▶ Task to carry out
Among the lines below, list those containing the string "wealthy".

[Opening Extracted information section]

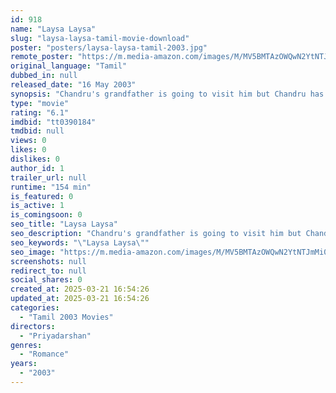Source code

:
 ```yaml
---
id: 918
name: "Laysa Laysa"
slug: "laysa-laysa-tamil-movie-download"
poster: "posters/laysa-laysa-tamil-2003.jpg"
remote_poster: "https://m.media-amazon.com/images/M/MV5BMTAzOWQwN2YtNTJmMi00Mzk5LWEzNmItMDNkMTExMDg4MDEyXkEyXkFqcGc@._V1_SX300.jpg"
original_language: "Tamil"
dubbed_in: null
released_date: "16 May 2003"
synopsis: "Chandru's grandfather is going to visit him but Chandru has spent all his money. So he requests his wealthy friend, Rakesh, to pose as the owner of all the riches till his grandfather stays with him."
type: "movie"
rating: "6.1"
imdbid: "tt0390184"
tmdbid: null
views: 0
likes: 0
dislikes: 0
author_id: 1
trailer_url: null
runtime: "154 min"
is_featured: 0
is_active: 1
is_comingsoon: 0
seo_title: "Laysa Laysa"
seo_description: "Chandru's grandfather is going to visit him but Chandru has spent all his money. So he requests his wealthy friend, Rakesh, to pose as the owner of all the riches till his grandfather stays with him."
seo_keywords: "\"Laysa Laysa\""
seo_image: "https://m.media-amazon.com/images/M/MV5BMTAzOWQwN2YtNTJmMi00Mzk5LWEzNmItMDNkMTExMDg4MDEyXkEyXkFqcGc@._V1_SX300.jpg"
screenshots: null
redirect_to: null
social_shares: 0
created_at: 2025-03-21 16:54:26
updated_at: 2025-03-21 16:54:26
categories:
  - "Tamil 2003 Movies"
directors:
  - "Priyadarshan"
genres:
  - "Romance"
years:
  - "2003"
---
```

[Closing Extracted information section]

▶ Written answer
synopsis: "Chandru's grandfather is going to visit him but Chandru has spent all his money. So he requests his wealthy friend, Rakesh, to pose as the owner of all the riches till his grandfather stays with him."
seo_description: "Chandru's grandfather is going to visit him but Chandru has spent all his money. So he requests his wealthy friend, Rakesh, to pose as the owner of all the riches till his grandfather stays with him."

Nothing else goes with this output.